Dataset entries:
=== Begin Enclosure ===
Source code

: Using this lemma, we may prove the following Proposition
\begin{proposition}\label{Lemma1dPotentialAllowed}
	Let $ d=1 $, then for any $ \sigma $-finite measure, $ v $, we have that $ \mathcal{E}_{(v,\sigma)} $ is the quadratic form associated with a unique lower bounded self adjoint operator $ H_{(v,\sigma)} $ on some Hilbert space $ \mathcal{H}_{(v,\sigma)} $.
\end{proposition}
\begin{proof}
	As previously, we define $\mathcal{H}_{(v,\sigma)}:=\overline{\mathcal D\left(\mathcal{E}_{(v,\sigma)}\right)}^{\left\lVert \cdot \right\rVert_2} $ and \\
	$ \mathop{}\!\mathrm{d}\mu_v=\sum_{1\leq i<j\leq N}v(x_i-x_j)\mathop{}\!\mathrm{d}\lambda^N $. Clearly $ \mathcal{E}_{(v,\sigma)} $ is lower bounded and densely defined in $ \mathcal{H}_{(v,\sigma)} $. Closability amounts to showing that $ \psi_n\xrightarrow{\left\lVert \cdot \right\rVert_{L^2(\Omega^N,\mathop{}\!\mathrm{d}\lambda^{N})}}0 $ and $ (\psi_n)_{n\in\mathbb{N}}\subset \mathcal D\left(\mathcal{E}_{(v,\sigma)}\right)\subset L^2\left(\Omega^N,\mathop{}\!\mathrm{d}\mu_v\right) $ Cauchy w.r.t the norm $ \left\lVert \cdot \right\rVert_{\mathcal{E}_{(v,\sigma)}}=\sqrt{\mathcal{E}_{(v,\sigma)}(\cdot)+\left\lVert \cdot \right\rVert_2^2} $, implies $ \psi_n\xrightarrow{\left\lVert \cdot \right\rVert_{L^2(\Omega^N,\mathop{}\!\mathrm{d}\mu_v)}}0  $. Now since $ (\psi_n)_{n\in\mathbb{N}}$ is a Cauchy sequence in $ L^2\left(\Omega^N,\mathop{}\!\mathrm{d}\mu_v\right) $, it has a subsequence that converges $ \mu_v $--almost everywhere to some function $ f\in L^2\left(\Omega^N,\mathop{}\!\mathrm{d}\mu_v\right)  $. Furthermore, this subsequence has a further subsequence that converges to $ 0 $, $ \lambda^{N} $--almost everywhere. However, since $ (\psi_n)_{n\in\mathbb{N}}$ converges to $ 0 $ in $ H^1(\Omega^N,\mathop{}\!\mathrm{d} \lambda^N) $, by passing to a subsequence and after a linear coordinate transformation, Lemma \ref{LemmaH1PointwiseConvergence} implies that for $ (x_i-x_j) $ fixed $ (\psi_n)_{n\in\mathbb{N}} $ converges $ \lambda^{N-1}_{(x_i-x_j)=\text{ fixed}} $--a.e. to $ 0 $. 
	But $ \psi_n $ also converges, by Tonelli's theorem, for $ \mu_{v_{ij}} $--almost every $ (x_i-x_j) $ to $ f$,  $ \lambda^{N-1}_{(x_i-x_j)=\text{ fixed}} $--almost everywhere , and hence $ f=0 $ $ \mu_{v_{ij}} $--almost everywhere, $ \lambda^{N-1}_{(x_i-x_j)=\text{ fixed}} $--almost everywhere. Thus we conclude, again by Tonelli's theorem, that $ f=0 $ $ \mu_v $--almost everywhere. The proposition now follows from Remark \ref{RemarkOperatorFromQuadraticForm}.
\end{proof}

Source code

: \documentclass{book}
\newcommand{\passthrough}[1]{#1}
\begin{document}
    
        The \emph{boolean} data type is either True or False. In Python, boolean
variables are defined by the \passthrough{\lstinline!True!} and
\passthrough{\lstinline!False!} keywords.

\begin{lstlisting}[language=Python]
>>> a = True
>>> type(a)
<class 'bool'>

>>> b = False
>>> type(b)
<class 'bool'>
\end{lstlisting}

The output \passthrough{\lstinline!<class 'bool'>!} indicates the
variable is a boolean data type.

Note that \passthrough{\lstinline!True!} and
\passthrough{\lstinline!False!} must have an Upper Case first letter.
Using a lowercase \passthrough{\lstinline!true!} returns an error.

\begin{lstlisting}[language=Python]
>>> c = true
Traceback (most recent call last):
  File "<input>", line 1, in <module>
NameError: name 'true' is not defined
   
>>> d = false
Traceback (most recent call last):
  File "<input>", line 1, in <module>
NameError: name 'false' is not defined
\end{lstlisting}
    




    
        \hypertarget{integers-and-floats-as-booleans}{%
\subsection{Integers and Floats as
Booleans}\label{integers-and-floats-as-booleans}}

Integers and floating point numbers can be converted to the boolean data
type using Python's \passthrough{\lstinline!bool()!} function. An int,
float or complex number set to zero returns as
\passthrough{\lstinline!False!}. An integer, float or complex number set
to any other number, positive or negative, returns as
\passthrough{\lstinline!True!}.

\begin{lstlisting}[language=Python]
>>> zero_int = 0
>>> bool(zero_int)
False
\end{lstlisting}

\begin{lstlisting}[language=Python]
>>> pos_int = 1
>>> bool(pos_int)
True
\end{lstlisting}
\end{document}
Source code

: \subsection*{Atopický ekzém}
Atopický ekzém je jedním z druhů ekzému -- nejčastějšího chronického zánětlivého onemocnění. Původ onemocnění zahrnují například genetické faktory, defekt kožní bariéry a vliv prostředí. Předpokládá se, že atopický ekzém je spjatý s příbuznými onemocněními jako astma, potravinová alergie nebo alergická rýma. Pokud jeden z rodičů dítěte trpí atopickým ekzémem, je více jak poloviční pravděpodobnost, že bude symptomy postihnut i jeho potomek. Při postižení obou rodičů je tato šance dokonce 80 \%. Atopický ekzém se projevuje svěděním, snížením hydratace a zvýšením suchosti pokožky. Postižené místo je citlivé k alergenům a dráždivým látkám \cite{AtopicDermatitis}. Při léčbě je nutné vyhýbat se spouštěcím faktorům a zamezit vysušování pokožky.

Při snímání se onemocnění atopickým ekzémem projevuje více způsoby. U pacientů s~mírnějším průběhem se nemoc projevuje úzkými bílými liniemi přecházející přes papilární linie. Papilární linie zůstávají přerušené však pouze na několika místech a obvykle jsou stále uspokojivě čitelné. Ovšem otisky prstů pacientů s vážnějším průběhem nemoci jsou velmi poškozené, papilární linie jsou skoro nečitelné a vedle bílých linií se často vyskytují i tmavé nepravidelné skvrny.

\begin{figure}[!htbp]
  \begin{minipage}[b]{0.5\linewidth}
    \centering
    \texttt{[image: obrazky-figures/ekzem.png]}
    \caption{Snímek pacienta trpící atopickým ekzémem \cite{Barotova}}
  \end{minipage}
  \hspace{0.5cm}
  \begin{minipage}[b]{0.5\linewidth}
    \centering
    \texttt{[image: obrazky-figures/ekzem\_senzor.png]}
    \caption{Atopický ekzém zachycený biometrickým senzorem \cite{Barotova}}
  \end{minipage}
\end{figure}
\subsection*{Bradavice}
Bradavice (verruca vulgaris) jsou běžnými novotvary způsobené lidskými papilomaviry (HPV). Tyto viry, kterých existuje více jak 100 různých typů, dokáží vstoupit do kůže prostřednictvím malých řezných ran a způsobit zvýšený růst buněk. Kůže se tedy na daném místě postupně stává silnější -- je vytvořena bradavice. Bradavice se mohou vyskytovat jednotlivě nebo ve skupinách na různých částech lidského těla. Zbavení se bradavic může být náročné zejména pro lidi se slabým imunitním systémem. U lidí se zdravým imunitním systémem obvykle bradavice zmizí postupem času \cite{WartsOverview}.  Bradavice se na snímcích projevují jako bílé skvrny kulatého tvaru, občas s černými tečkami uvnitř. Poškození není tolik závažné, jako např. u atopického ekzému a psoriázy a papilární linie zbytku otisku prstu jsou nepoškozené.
=== End Enclosure ===
**Work task**.
Report the lines above that contain "linie".

**Output**.
Při snímání se onemocnění atopickým ekzémem projevuje více způsoby. U pacientů s~mírnějším průběhem se nemoc projevuje úzkými bílými liniemi přecházející přes papilární linie. Papilární linie zůstávají přerušené však pouze na několika místech a obvykle jsou stále uspokojivě čitelné. Ovšem otisky prstů pacientů s vážnějším průběhem nemoci jsou velmi poškozené, papilární linie jsou skoro nečitelné a vedle bílých linií se často vyskytují i tmavé nepravidelné skvrny.
Bradavice (verruca vulgaris) jsou běžnými novotvary způsobené lidskými papilomaviry (HPV). Tyto viry, kterých existuje více jak 100 různých typů, dokáží vstoupit do kůže prostřednictvím malých řezných ran a způsobit zvýšený růst buněk. Kůže se tedy na daném místě postupně stává silnější -- je vytvořena bradavice. Bradavice se mohou vyskytovat jednotlivě nebo ve skupinách na různých částech lidského těla. Zbavení se bradavic může být náročné zejména pro lidi se slabým imunitním systémem. U lidí se zdravým imunitním systémem obvykle bradavice zmizí postupem času \cite{WartsOverview}.  Bradavice se na snímcích projevují jako bílé skvrny kulatého tvaru, občas s černými tečkami uvnitř. Poškození není tolik závažné, jako např. u atopického ekzému a psoriázy a papilární linie zbytku otisku prstu jsou nepoškozené.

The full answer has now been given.